Cat on a Hot Tin Roof
by Tennessee Williams
Cat on a Hot Tin Roof Memory and the Past Quotes
How we cite our quotes: Citations follow this format: (Act.Page.Line). Every time a character talks counts as one line, even if what they say turns into a long monologue. We used the New Directions edition of the play, published in 1971.
[…] Look, Maggie. What you're doing is a dangerous thing to do. You're—you're—you're—foolin' with something that—nobody ought to fool with. (I.55.934-935)
While Brick warns Maggie not to touch something as sacred as his relationship with Skipper, Brick also warns her not to tell any stories about Skipper, not to remember the past. He calls the act of remembering "dangerous," and reminds us that in conceiving of the past, Maggie is also the editor and the storyteller. As such, her memory of the past may not be the exact truth, and Brick's memory of Skipper may not be the exact truth. As audience and readers, we must be content with never knowing fully what has gone on between Brick and Skipper, and we are compelled to focus our interest on what Brick and Maggie do with their memories of Skipper, rather than examining the memories themselves.

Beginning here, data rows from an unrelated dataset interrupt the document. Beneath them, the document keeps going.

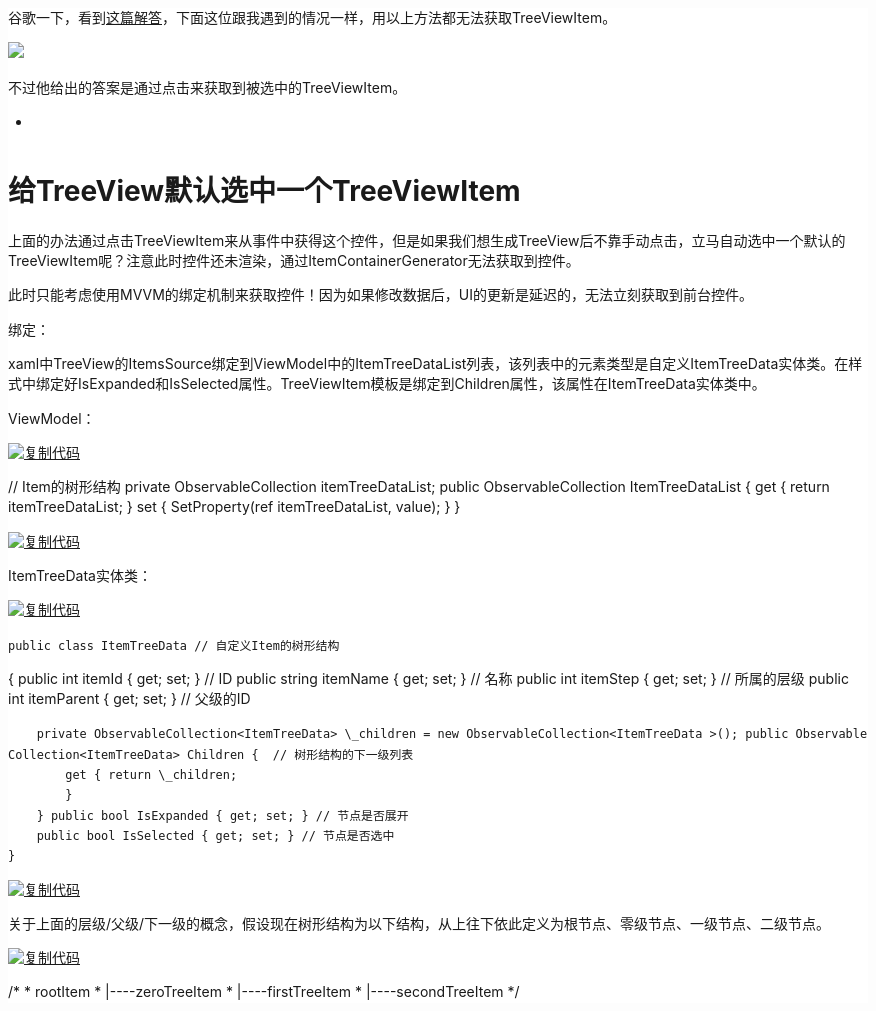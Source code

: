 谷歌一下，看到[这篇解答](https://stackoverflow.com/questions/616948/how-to-get-treeviewitem-from-hierarchicaldatatemplate-item/3177290#3177290)，下面这位跟我遇到的情况一样，用以上方法都无法获取TreeViewItem。

![](https://images2017.cnblogs.com/blog/759894/201710/759894-20171012150625230-425833414.png)

不过他给出的答案是通过点击来获取到被选中的TreeViewItem。

-

# 给TreeView默认选中一个TreeViewItem

上面的办法通过点击TreeViewItem来从事件中获得这个控件，但是如果我们想生成TreeView后不靠手动点击，立马自动选中一个默认的TreeViewItem呢？注意此时控件还未渲染，通过ItemContainerGenerator无法获取到控件。

此时只能考虑使用MVVM的绑定机制来获取控件！因为如果修改数据后，UI的更新是延迟的，无法立刻获取到前台控件。

绑定：

xaml中TreeView的ItemsSource绑定到ViewModel中的ItemTreeDataList列表，该列表中的元素类型是自定义ItemTreeData实体类。在样式中绑定好IsExpanded和IsSelected属性。TreeViewItem模板是绑定到Children属性，该属性在ItemTreeData实体类中。

ViewModel：

[![复制代码](//common.cnblogs.com/images/copycode.gif)](javascript:void(0); "复制代码")

// Item的树形结构
private ObservableCollection<ItemTreeData> itemTreeDataList; public ObservableCollection<ItemTreeData> ItemTreeDataList
{ get { return itemTreeDataList; } set { SetProperty(ref itemTreeDataList, value); }
}

[![复制代码](//common.cnblogs.com/images/copycode.gif)](javascript:void(0); "复制代码")

ItemTreeData实体类：

[![复制代码](//common.cnblogs.com/images/copycode.gif)](javascript:void(0); "复制代码")

    public class ItemTreeData // 自定义Item的树形结构
 { public int itemId { get; set; }      // ID
        public string itemName { get; set; } // 名称
        public int itemStep { get; set; }    // 所属的层级
        public int itemParent { get; set; }  // 父级的ID

        private ObservableCollection<ItemTreeData> \_children = new ObservableCollection<ItemTreeData >(); public ObservableCollection<ItemTreeData> Children {  // 树形结构的下一级列表
            get { return \_children;
            }
        } public bool IsExpanded { get; set; } // 节点是否展开
        public bool IsSelected { get; set; } // 节点是否选中
    }

[![复制代码](//common.cnblogs.com/images/copycode.gif)](javascript:void(0); "复制代码")

关于上面的层级/父级/下一级的概念，假设现在树形结构为以下结构，从上往下依此定义为根节点、零级节点、一级节点、二级节点。

[![复制代码](//common.cnblogs.com/images/copycode.gif)](javascript:void(0); "复制代码")

/\* \*  rootItem
\*      |----zeroTreeItem
\*                 |----firstTreeItem
\*                            |----secondTreeItem \*/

I'm not naming it dirty! I am naming it clean. (I.58.991)
By invoking her memory of Skipper, by articulating Brick and Skipper's love, Maggie hopes to purify it and make it real. However, doing so involves telling the story of her love from her own perspective, which may not be the most successful way to honor and purify their relationship.
Why, half that stuff she bought is still crated up in the cellar, under water last spring! (II.86.527-529)
Big Daddy's memories of his trip to Europe and the corruption he found there (in the form of wealthy priests, starving children, and child prostitutes) form the foundation of the Pollitt household. Mementos from the trip are molding in boxes in the cellar. In this way, the Pollitt plantation is haunted not only by the horrors of the Old South, but also by horrors elsewhere in the world.